We can then use this in our Logistic Regression model

Algorithm 6.2 (Logistic Regression Classifier)

Input A sentence \(x\), and our learned coefficients \(\hat{w}\)

Output A class \(\hat{y} = +1\) or \(\hat{y} = =1\)

1. Estimate probability of positive review \(p \gets \hat{P}(y = +1 | x, \hat{w}) = sigmoid(\hat{w}^Th(x))\)

2. If \(p > 0.5\)

   1. \(\hat{y} = +1\)

3. else

   1. \(\hat{y} = -1\)

It might help to visualize a bit what is going on here. Recall before that our untransformed \(Score\) function was a linear function in terms of the inputs. Now, we are transforming all of the score outputs to now follow this S-curve of the logistic where high scores are near 1 and low scores are near zero. We can still imagine the same decision boundary, but now that decision boundary is when the probability is near 0.5 (score is near 0).

Show code cell source Hide code cell source

import numpy as np
import matplotlib
import matplotlib.pyplot as plt

# Bunch of imports to get 3D plots
from mpl_toolkits import mplot3d
from mpl_toolkits.mplot3d.art3d import Poly3DCollection

# Make our color scheme match our drawings from earlier
w = (0, 1, -1.5)

# Set up global plots
cmap = matplotlib.colors.LinearSegmentedColormap.from_list('custom',
    [(0, '#D89F39'),
     (0.5, '#FFFFFF'),
     (1, '#3A81BA')], N=126)

fig = plt.figure(figsize=(10, 6))
ax1 = fig.add_subplot(1, 2, 1, projection='3d')
ax2 = fig.add_subplot(1, 2, 2, projection='3d')
fig.tight_layout(pad=6.0)


def plot_score_function(ax):
    # Set up function and evalautes

    def z_function(x, y, w):
        return w[0] + w[1] * x + w[2] * y

    x = np.linspace(0, 10, 500)
    y = np.linspace(0, 10, 500)

    X, Y = np.meshgrid(x, y)
    Z = z_function(X, Y, w)

    # Make 3d plot
    ax.plot_surface(X, Y, Z, cmap=cmap, vmin=-15, vmax=15)
    ax.set_xlabel('#awesome')
    ax.set_ylabel('#awful')
    ax.set_zlabel('score')
    ax.view_init(25, 230)

    # Draw decision boundary
    ys = (-w[0] - w[1] * x) / w[2]
    ax.plot(x, ys, 0, '.', c='black')
    ax.plot_surface(X, Y, np.zeros(Z.shape), color='gray', alpha=0.1)

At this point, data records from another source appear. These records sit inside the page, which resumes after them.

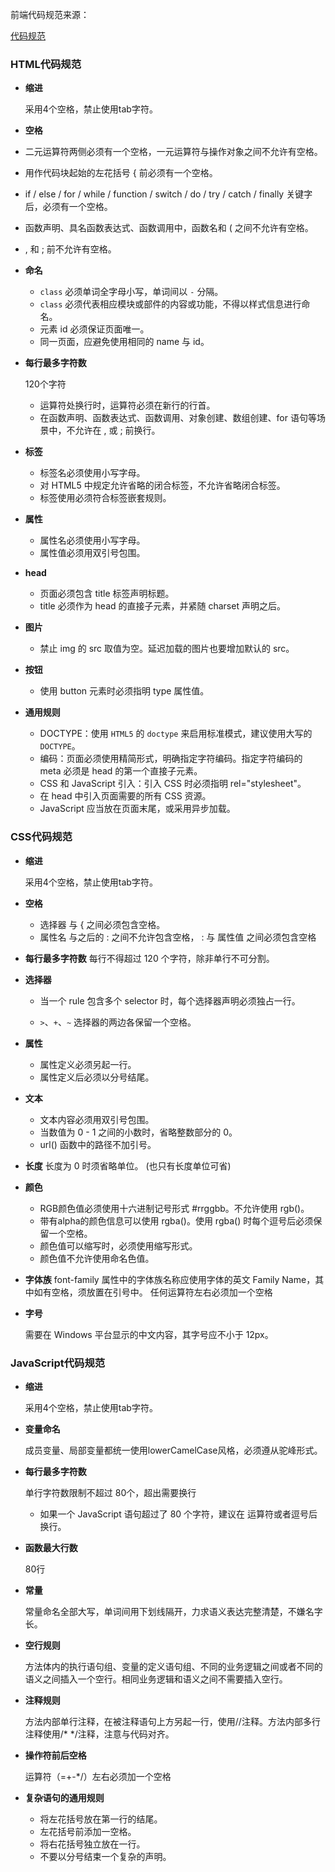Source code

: 前端代码规范来源：

[代码规范](https://www.zhihu.com/question/28376083)

### HTML代码规范

- **缩进**

  采用4个空格，禁止使用tab字符。
-  **空格**

  - 二元运算符两侧必须有一个空格，一元运算符与操作对象之间不允许有空格。
  - 用作代码块起始的左花括号 { 前必须有一个空格。
  - if / else / for / while / function / switch / do / try / catch / finally 关键字后，必须有一个空格。
  -  函数声明、具名函数表达式、函数调用中，函数名和 ( 之间不允许有空格。
  -  , 和 ; 前不允许有空格。

- **命名**

  - `class` 必须单词全字母小写，单词间以 `-` 分隔。
  - `class` 必须代表相应模块或部件的内容或功能，不得以样式信息进行命名。
  - 元素 id 必须保证页面唯一。
  - 同一页面，应避免使用相同的 name 与 id。

- **每行最多字符数**

  120个字符
  -  运算符处换行时，运算符必须在新行的行首。
  -  在函数声明、函数表达式、函数调用、对象创建、数组创建、for 语句等场景中，不允许在 , 或 ; 前换行。

- **标签**

  - 标签名必须使用小写字母。
  - 对 HTML5 中规定允许省略的闭合标签，不允许省略闭合标签。
  - 标签使用必须符合标签嵌套规则。

- **属性**
  -  属性名必须使用小写字母。
  -  属性值必须用双引号包围。
- **head**
  -   页面必须包含 title 标签声明标题。
  -   title 必须作为 head 的直接子元素，并紧随 charset 声明之后。
- **图片**
  
  - 禁止 img 的 src 取值为空。延迟加载的图片也要增加默认的 src。
- **按钮**
  
  - 使用 button 元素时必须指明 type 属性值。
- **通用规则**

  -  DOCTYPE：使用 `HTML5` 的 `doctype` 来启用标准模式，建议使用大写的 `DOCTYPE`。
  -  编码：页面必须使用精简形式，明确指定字符编码。指定字符编码的 meta 必须是 head 的第一个直接子元素。
  -   CSS 和 JavaScript 引入：引入 CSS 时必须指明 rel="stylesheet"。
  -   在 head 中引入页面需要的所有 CSS 资源。
  -   JavaScript 应当放在页面末尾，或采用异步加载。 




### CSS代码规范

- **缩进**

  采用4个空格，禁止使用tab字符。

- **空格**
  - 选择器 与 { 之间必须包含空格。
  - 属性名 与之后的 : 之间不允许包含空格， : 与 属性值 之间必须包含空格 

- **每行最多字符数**
每行不得超过 120 个字符，除非单行不可分割。

- **选择器**

  - 当一个 rule 包含多个 selector 时，每个选择器声明必须独占一行。

  -  `>`、`+`、`~` 选择器的两边各保留一个空格。

- **属性**
  - 属性定义必须另起一行。
  - 属性定义后必须以分号结尾。


- **文本**
  - 文本内容必须用双引号包围。
  - 当数值为 0 - 1 之间的小数时，省略整数部分的 0。
  - url() 函数中的路径不加引号。

- **长度**
长度为 0 时须省略单位。 (也只有长度单位可省)

- **颜色**
  - RGB颜色值必须使用十六进制记号形式 #rrggbb。不允许使用 rgb()。
  - 带有alpha的颜色信息可以使用 rgba()。使用 rgba() 时每个逗号后必须保留一个空格。
  - 颜色值可以缩写时，必须使用缩写形式。
  - 颜色值不允许使用命名色值。

- **字体族**
font-family 属性中的字体族名称应使用字体的英文 Family Name，其中如有空格，须放置在引号中。
  任何运算符左右必须加一个空格
  
- **字号**

  需要在 Windows 平台显示的中文内容，其字号应不小于 12px。 



### JavaScript代码规范

- **缩进**

  采用4个空格，禁止使用tab字符。

- **变量命名**

  成员变量、局部变量都统一使用lowerCamelCase风格，必须遵从驼峰形式。

- **每行最多字符数**

  单行字符数限制不超过 80个，超出需要换行

  - 如果一个 JavaScript 语句超过了 80 个字符，建议在 运算符或者逗号后换行。

- **函数最大行数**

  80行

- **常量**

  常量命名全部大写，单词间用下划线隔开，力求语义表达完整清楚，不嫌名字长。

- **空行规则**

  方法体内的执行语句组、变量的定义语句组、不同的业务逻辑之间或者不同的语义之间插入一个空行。相同业务逻辑和语义之间不需要插入空行。

- **注释规则**

  方法内部单行注释，在被注释语句上方另起一行，使用//注释。方法内部多行注释使用/* */注释，注意与代码对齐。

- **操作符前后空格**

  运算符（=+-*/）左右必须加一个空格

- **复杂语句的通用规则**
  - 将左花括号放在第一行的结尾。
  - 左花括号前添加一空格。
  - 将右花括号独立放在一行。
  - 不要以分号结束一个复杂的声明。



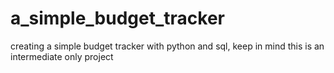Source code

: # a_simple_budget_tracker
creating a simple budget tracker with python and sql, keep in mind this is an intermediate only project
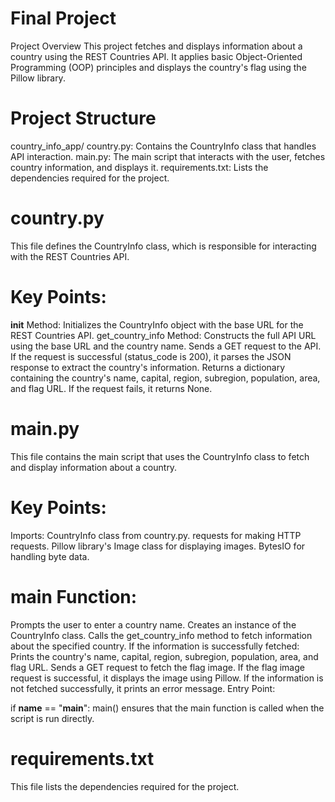 # Final Project 
Project Overview
This project fetches and displays information about a country using the REST Countries API. 
It applies basic Object-Oriented Programming (OOP) principles and displays the country's flag using the Pillow library.

# Project Structure
country_info_app/
country.py: Contains the CountryInfo class that handles API interaction.
main.py: The main script that interacts with the user, fetches country information, and displays it.
requirements.txt: Lists the dependencies required for the project.

# country.py
This file defines the CountryInfo class, which is responsible for interacting with the REST Countries API.

# Key Points:
__init__ Method: Initializes the CountryInfo object with the base URL for the REST Countries API.
get_country_info Method:
Constructs the full API URL using the base URL and the country name.
Sends a GET request to the API.
If the request is successful (status_code is 200), it parses the JSON response to extract the country's information.
Returns a dictionary containing the country's name, capital, region, subregion, population, area, and flag URL.
If the request fails, it returns None.

# main.py
This file contains the main script that uses the CountryInfo class to fetch and display information about a country.
# Key Points:
Imports:
CountryInfo class from country.py.
requests for making HTTP requests.
Pillow library's Image class for displaying images.
BytesIO for handling byte data.

# main Function:
Prompts the user to enter a country name.
Creates an instance of the CountryInfo class.
Calls the get_country_info method to fetch information about the specified country.
If the information is successfully fetched:
Prints the country's name, capital, region, subregion, population, area, and flag URL.
Sends a GET request to fetch the flag image.
If the flag image request is successful, it displays the image using Pillow.
If the information is not fetched successfully, it prints an error message.
Entry Point:

if __name__ == "__main__": main() ensures that the main function is called when the script is run directly.

# requirements.txt
This file lists the dependencies required for the project.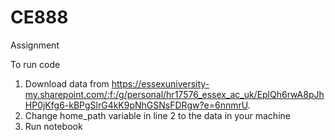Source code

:# CE888
Assignment

To run code 
1. Download data from https://essexuniversity-my.sharepoint.com/:f:/g/personal/hr17576_essex_ac_uk/EplQh6rwA8pJhHP0jKfg6-kBPgSlrG4kK9pNhGSNsFDRgw?e=6nnmrU.
2. Change home_path variable in line 2 to the data in your machine 
3. Run notebook
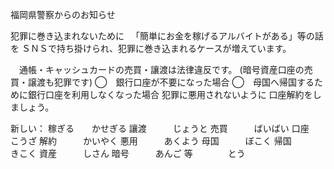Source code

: 福岡県警察からのお知らせ

犯罪に巻き込まれないために
　「簡単にお金を稼げるアルバイトがある」等の話を
ＳＮＳで持ち掛けられ、犯罪に巻き込まれるケースが増えています。

　通帳・キャッシュカードの売買・讓渡は法律違反です。
(暗号資産口座の売買・譲渡も犯罪です)
◯　銀行口座が不要になった場合
◯　母国へ帰国するために銀行口座を利用しなくなった場合
犯罪に悪用されないように
口座解約をしましょう。


新しい：
稼ぎる　　かせぎる
讓渡　　　じょうと
売買　　　ばいばい
口座　　　こうざ
解約　　　かいやく
悪用　　　あくよう
母国　　　ぼこく
帰国　　　きこく
資産　　　しさん
暗号　　　あんご
等　　　　とう

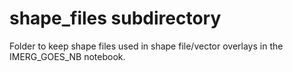 # shape_files subdirectory

Folder to keep shape files used in shape file/vector overlays in the IMERG_GOES_NB notebook.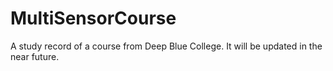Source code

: # MultiSensorCourse
A study record of a course from Deep Blue College.
It will be updated in the near future.
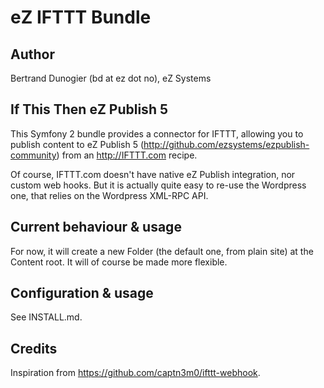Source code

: # eZ IFTTT Bundle

## Author
Bertrand Dunogier (bd at ez dot no), eZ Systems

## If This Then eZ Publish 5
This Symfony 2 bundle provides a connector for IFTTT, allowing you
to publish content to eZ Publish 5 (http://github.com/ezsystems/ezpublish-community)
from an http://IFTTT.com recipe.

Of course, IFTTT.com doesn't have native eZ Publish integration,
nor custom web hooks. But it is actually quite easy to re-use the Wordpress one, that relies on the Wordpress XML-RPC API.

## Current behaviour & usage
For now, it will create a new Folder (the default one, from plain site) at the Content root. It will of course be made more flexible.

## Configuration & usage
See INSTALL.md.

## Credits

Inspiration from https://github.com/captn3m0/ifttt-webhook.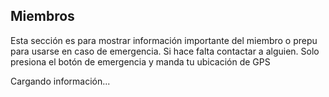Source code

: 

## Miembros
Esta sección es para mostrar información importante del miembro o prepu para usarse en caso de emergencia. Si hace falta contactar a alguien. Solo presiona el botón de emergencia y manda tu ubicación de GPS
<style>
  .miembro {display: none;}
  .miembro .row {display: flex}
  .miembro .picture {width: 340px; height: 340px; object-fit: cover;}
  .miembro .right {padding-left: 10px}
  .miembro .field {color: var(--danger)}
  .miembro .row {margin-top: 10px}
  .miembro .input {width: 100%; padding: 6px; border: none; margin-bottom: 2px}
  .miembro textarea {height: 100px; resize: none;}
  .miembro .submit {background-color: var(--danger)}
  .miembro .submit:hover {background-color: var(--darkDan)}
  .miembro .pictureHolder {text-align: center;}
  @media screen and (max-width: 699px) {
    .miembro {flex-direction: column;}
    .miembro .right {margin-top: 10px; padding: 0;}
  }
</style>
<div class="preview">Cargando información...</div>
<div class="miembro" id="miembro">
  <div class="pictureHolder">
    <img src="" class="picture" />
  </div>
  <div class="right">
    <span class="field">Nombre</span>
    <span class="name"></span><br/>
    <span class="field">Fecha de nacimiento</span>
    <span class="dob"></span><br/>
    <span class="field">Enfermedades o alergias</span>
    <span class="medicConditions"></span><br/>
    <span class="field">Tipo de sangre</span>
    <span class="bloodType"></span><br/>
    <span class="field">Vehículo(s)</span>
    <span class="vehicle"></span><br/>
    <span class="field">Seguro(s)</span>
    <span class="insurance"></span><br/>
    <div id="form">
      <div class="row">
        <input class="input" type="text" id="contactName" placeholder="Tu nombre"/>
        <input class="input" type="text" id="contactPhone" placeholder="Tu teléfono"/>
      </div>
      <textarea class="input" id="message" placeholder="Escribe aqui la emergencia"></textarea>
      <input class="input submit" id="submit" type="button" value="Notificar Emergencia" />
    </div>
  </div>
</div>
<script>
  const [, uid] = document.location.search.split('=')
  if (uid) {
    fetch(`http://localhost:8081/members/${uid}`).then(response => response.text())
      .then(data => {
        if (!data) return
        document.getElementById('miembro').style.display = 'flex'
        document.querySelector('.preview').style.display = 'none'
        const info = JSON.parse(data)
        const holder = document.getElementById('miembro')
        Object.entries(info).forEach(([key, value]) => {
          if (holder.querySelector(`.${key}`)) holder.querySelector(`.${key}`).innerText = value
        })
        holder.querySelector('.picture').src = info.picture
      })
      .catch(e => {
        console.error(e)
      })
    let location = { error: 'location not allowed' }
    navigator.geolocation.getCurrentPosition(
      ({coords}) => {
        location = {
          accuracy: coords.accuracy,
          latitude: coords.latitude,
          longitude: coords.longitude
        }
      },
      (err) => { alert('Para poder mandar el reporte adecuadamente, por favor activa tu localización') },
      {
        enableHighAccuracy: true,
        timeout: 5000,
        maximumAge: 0
      }
    )
    document.getElementById('submit').addEventListener('click', () => {
      const author = document.getElementById('contactName').value
      const phone = document.getElementById('contactPhone').value
      const message = document.getElementById('message').value
      if ( !author || !phone || !message ) {
        alert('Tus datos son requeridos')
        return
      }
      document.getElementById('form').innerHTML = '<br/>Gracias por tu notificación, intentaremos localizar a su contacto de emergencia. Es posible que intentemos contactarnos contigo.'
      fetch(`http://localhost:8081/members/${uid}`, {
        method: 'POST',
        headers: {
          "Content-Type": "application/json"
        },
        body: JSON.stringify({
          location,
          message: { author, phone, message }
        })
      })
    })
  }
</script>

    ax.set_title("Linear Scores")


def plot_logistic_scores(ax):
    def z_function(x, y):
      return 1 / (1 + np.exp(-(w[0] + w[1] * x + w[2] * y)))

    x = np.linspace(0, 10, 500)
    y = np.linspace(0, 10, 500)

    X, Y = np.meshgrid(x, y)
    Z = z_function(X, Y)

    ax.plot_surface(X, Y, Z, cmap=cmap, vmin=0, vmax=1)
    ax.set_xlabel('#awesome')
    ax.set_ylabel('#awful')
    ax.set_zlabel('sigmoid(score)')
    ax.set_zlim(0, 1)
    ax.view_init(25, 230)

    # Draw shaded region for positive label
    pos = Poly3DCollection([[(0, 0, 0), (10, 0, 0), (10, 10/1.5, 0), (0,0,0)]])
    pos.set_alpha(0.4)
    pos.set_facecolor('#3A81BA')
    ax.add_collection(pos)

    # Draw shaded region for negative label
    neg = Poly3DCollection([[(0, 0, 0), (10, 10/1.5, 0), (10, 10, 0,), (0, 10, 0), (0,0,0)]])
    neg.set_alpha(0.4)
    neg.set_facecolor('#D89F39')
    ax.add_collection(neg)

    # Draw decision boundary
    ys = 1/1.5 * x
    ax.plot(x, ys, 0, c='black')

    ax.set_title("Logistic Regression")

plot_score_function(ax1)
plot_logistic_scores(ax2)
plt.show()

We’ll come back to how to learn our coefficients in the next section, but before then, we want to show a bit of a practical example for how to use the scikit-learn library’s implementation for Logistic Regression.

6.3.3. Logistic Regression Code

Despite the complicated math in formulating the model, using a Logistic Regression model for classification in scikit-learn is just as easy as our normal Linear Regression model. We use the same fit and predict methods like before! There is an added method predict_proba to display what the probability of the predicted labels are.

The dataset we use is a cleaned version of an online dataset of product reviews from Amazon. While a huge part of a data scientist’s task is pre-processing the data, we omit these steps to focus on the learning task.

import pandas as pd

from sklearn.linear_model import LogisticRegression
from sklearn.metrics import accuracy_score
from sklearn.model_selection import train_test_split
from sklearn.feature_extraction.text import CountVectorizer

# For display
from IPython.display import display, Markdown

data = pd.read_csv("cleaned_products.csv")
display(Markdown("**Data**"))
display(data.head())

# Note we would also use a validation set if we wanted to
# choose a hyperparameter, but omit in this example
# random_state is to get consistent results
train_data, test_data = train_test_split(data, test_size=0.2, random_state=3)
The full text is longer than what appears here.